Stored items from a collection
· · ·

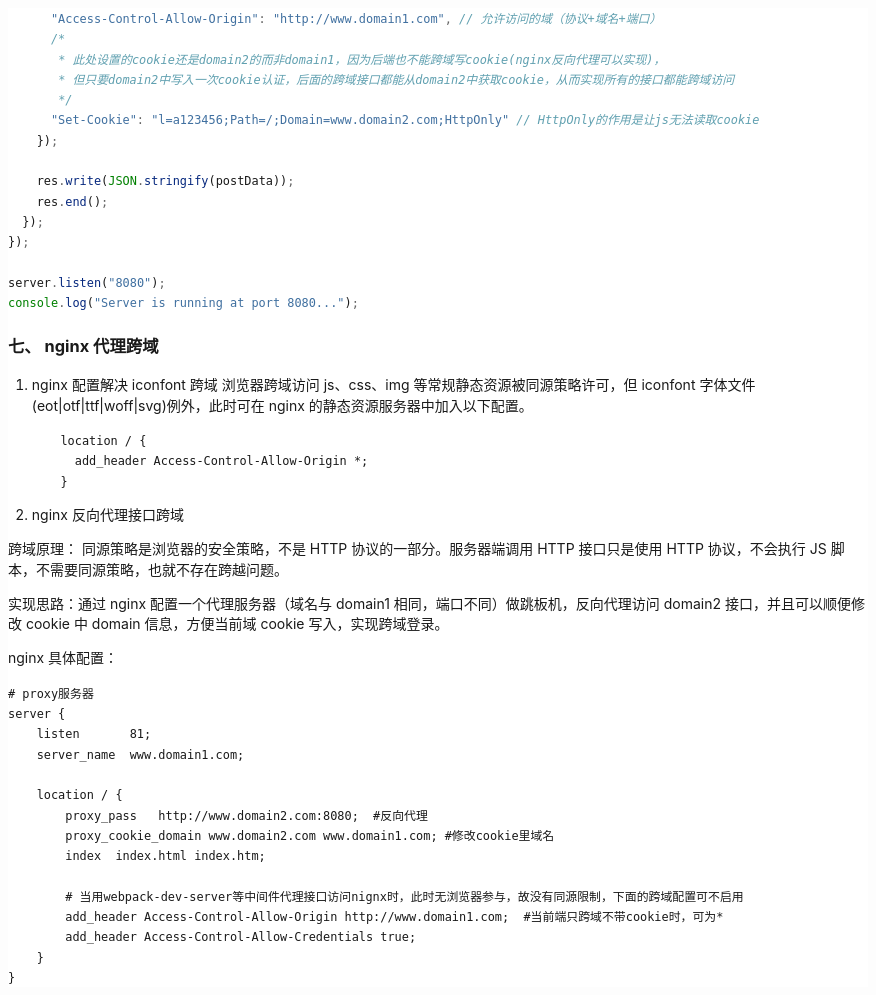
```js
      "Access-Control-Allow-Origin": "http://www.domain1.com", // 允许访问的域（协议+域名+端口）
      /*
       * 此处设置的cookie还是domain2的而非domain1，因为后端也不能跨域写cookie(nginx反向代理可以实现)，
       * 但只要domain2中写入一次cookie认证，后面的跨域接口都能从domain2中获取cookie，从而实现所有的接口都能跨域访问
       */
      "Set-Cookie": "l=a123456;Path=/;Domain=www.domain2.com;HttpOnly" // HttpOnly的作用是让js无法读取cookie
    });

    res.write(JSON.stringify(postData));
    res.end();
  });
});

server.listen("8080");
console.log("Server is running at port 8080...");
```

### 七、 nginx 代理跨域

1.  nginx 配置解决 iconfont 跨域
    浏览器跨域访问 js、css、img 等常规静态资源被同源策略许可，但 iconfont 字体文件(eot|otf|ttf|woff|svg)例外，此时可在 nginx 的静态资源服务器中加入以下配置。

            location / {
              add_header Access-Control-Allow-Origin *;
            }

2.  nginx 反向代理接口跨域

跨域原理： 同源策略是浏览器的安全策略，不是 HTTP 协议的一部分。服务器端调用 HTTP 接口只是使用 HTTP 协议，不会执行 JS 脚本，不需要同源策略，也就不存在跨越问题。

实现思路：通过 nginx 配置一个代理服务器（域名与 domain1 相同，端口不同）做跳板机，反向代理访问 domain2 接口，并且可以顺便修改 cookie 中 domain 信息，方便当前域 cookie 写入，实现跨域登录。

nginx 具体配置：

```nginx
# proxy服务器
server {
    listen       81;
    server_name  www.domain1.com;

    location / {
        proxy_pass   http://www.domain2.com:8080;  #反向代理
        proxy_cookie_domain www.domain2.com www.domain1.com; #修改cookie里域名
        index  index.html index.htm;

        # 当用webpack-dev-server等中间件代理接口访问nignx时，此时无浏览器参与，故没有同源限制，下面的跨域配置可不启用
        add_header Access-Control-Allow-Origin http://www.domain1.com;  #当前端只跨域不带cookie时，可为*
        add_header Access-Control-Allow-Credentials true;
    }
}
```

· · ·

Task item:
Every line with "iconfont" in it should be copied from the entries above.

Reply:
1.  nginx 配置解决 iconfont 跨域
    浏览器跨域访问 js、css、img 等常规静态资源被同源策略许可，但 iconfont 字体文件(eot|otf|ttf|woff|svg)例外，此时可在 nginx 的静态资源服务器中加入以下配置。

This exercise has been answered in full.